Je dirai que la publication brute de ces lettres manque de quelque chose.

Cependant, on découvre un peu du fonctionnement d'un homme qui marqua le théâtre au XXème siècle, est le père du festival d'Avignon, et du TNP. Que tout soit formalisé n'étonne guère, on imagine que pour faire tourner de grosses machines comme les siennes, de nombreux échanges de courriers doivent être nécessaires, et presque ça rassure : eh oui, on travaille avec du matériau humain, et derrière 'l'agencement d'une pièce réussie', il y aura eu des comédiens qui n'arrivent pas à l'heure, des comédiens qui ne rangent pas leur costume, etc, etc.
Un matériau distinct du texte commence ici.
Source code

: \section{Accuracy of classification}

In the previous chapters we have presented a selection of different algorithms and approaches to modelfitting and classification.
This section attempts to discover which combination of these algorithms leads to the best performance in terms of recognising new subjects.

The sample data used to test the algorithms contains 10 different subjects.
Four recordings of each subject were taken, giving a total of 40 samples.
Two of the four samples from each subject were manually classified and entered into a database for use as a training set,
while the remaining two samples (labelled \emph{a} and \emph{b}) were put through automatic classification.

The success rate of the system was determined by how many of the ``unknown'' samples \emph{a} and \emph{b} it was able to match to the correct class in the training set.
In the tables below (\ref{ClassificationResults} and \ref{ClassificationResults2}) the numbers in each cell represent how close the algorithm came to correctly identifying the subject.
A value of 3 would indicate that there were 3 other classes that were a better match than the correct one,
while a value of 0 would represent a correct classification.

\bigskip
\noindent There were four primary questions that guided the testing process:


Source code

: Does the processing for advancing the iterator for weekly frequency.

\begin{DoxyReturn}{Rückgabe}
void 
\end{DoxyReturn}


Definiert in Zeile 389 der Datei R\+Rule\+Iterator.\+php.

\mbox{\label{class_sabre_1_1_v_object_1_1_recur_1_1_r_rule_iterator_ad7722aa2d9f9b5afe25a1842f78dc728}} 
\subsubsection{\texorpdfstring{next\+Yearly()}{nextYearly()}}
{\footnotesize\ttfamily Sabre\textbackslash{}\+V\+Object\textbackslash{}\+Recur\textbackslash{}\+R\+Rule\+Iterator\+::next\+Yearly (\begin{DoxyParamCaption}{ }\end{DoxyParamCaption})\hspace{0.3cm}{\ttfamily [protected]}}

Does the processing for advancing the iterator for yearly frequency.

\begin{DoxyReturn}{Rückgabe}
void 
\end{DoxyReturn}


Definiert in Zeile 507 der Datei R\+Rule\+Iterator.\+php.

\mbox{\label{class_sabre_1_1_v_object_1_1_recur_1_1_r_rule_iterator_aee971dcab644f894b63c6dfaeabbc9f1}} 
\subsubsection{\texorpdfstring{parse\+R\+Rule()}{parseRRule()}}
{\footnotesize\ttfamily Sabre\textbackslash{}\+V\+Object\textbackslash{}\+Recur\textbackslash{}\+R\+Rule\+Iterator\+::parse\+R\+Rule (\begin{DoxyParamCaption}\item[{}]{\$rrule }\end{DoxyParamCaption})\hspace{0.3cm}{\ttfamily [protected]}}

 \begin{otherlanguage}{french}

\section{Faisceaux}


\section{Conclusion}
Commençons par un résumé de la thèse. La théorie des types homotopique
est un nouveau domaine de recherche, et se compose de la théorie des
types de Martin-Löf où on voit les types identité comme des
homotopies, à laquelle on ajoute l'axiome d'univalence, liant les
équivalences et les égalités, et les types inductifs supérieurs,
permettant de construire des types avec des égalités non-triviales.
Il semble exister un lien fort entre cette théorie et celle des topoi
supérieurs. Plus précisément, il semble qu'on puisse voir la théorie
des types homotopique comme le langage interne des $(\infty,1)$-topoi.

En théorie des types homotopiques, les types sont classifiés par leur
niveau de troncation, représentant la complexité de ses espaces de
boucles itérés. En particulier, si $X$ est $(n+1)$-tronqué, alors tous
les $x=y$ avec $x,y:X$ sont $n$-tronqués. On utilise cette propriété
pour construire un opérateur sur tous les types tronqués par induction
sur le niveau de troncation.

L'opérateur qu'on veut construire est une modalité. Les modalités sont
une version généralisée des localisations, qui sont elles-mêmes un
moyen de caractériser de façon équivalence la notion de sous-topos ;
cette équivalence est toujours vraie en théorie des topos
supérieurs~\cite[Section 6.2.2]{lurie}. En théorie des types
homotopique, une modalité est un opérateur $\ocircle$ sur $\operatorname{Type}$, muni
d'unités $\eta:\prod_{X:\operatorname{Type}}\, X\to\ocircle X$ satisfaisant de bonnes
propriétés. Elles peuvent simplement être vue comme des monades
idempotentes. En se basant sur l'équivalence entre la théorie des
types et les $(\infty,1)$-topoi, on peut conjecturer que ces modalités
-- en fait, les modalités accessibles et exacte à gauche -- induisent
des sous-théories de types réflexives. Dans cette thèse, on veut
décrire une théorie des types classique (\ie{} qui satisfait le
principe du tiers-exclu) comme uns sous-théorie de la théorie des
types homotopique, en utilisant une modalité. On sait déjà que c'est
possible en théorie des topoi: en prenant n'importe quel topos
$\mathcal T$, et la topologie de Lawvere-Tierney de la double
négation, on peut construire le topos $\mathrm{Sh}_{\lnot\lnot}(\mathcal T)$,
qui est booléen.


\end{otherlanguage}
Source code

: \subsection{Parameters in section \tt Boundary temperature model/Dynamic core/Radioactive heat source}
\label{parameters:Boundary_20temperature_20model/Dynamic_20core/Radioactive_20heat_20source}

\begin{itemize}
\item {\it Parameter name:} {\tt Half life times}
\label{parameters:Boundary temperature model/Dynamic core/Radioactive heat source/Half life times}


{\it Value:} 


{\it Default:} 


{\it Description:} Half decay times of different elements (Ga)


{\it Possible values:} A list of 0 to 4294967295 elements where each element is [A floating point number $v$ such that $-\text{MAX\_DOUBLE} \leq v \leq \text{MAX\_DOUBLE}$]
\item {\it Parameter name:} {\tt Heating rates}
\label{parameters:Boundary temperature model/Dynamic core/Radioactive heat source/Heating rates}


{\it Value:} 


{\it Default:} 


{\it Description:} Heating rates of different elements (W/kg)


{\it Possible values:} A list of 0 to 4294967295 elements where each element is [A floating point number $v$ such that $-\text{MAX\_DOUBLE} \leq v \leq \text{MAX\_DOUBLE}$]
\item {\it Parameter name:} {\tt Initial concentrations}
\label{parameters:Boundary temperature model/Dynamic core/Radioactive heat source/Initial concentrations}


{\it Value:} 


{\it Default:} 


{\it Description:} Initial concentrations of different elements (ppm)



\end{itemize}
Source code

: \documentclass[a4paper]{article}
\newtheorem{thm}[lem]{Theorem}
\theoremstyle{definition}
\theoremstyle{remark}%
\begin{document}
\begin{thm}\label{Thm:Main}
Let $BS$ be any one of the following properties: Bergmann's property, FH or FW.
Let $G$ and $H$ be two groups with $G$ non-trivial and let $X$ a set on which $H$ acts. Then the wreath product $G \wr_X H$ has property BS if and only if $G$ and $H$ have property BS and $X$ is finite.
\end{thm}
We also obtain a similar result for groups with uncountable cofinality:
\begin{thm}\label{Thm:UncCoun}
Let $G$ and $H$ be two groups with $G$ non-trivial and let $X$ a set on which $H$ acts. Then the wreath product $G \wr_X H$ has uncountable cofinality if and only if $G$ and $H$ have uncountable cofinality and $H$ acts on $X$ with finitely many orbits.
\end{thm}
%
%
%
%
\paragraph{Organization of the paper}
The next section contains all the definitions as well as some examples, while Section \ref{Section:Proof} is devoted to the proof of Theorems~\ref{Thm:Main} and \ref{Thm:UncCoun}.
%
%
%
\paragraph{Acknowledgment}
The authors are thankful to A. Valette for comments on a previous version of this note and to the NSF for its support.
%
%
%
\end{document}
Lettres d'encouragements, lettres de mise au point, efficaces et toujours allant dans le sens du projet constituent donc cet ouvrage. Les courriers avec le personnel technique des théâtre sont évidemment beaucoup moins intéressants.

Médiathèque de Saint-Malo.

Notes de service, Jean Vilar. Editions Actes Sud, Le Temps du théâtre, 2014.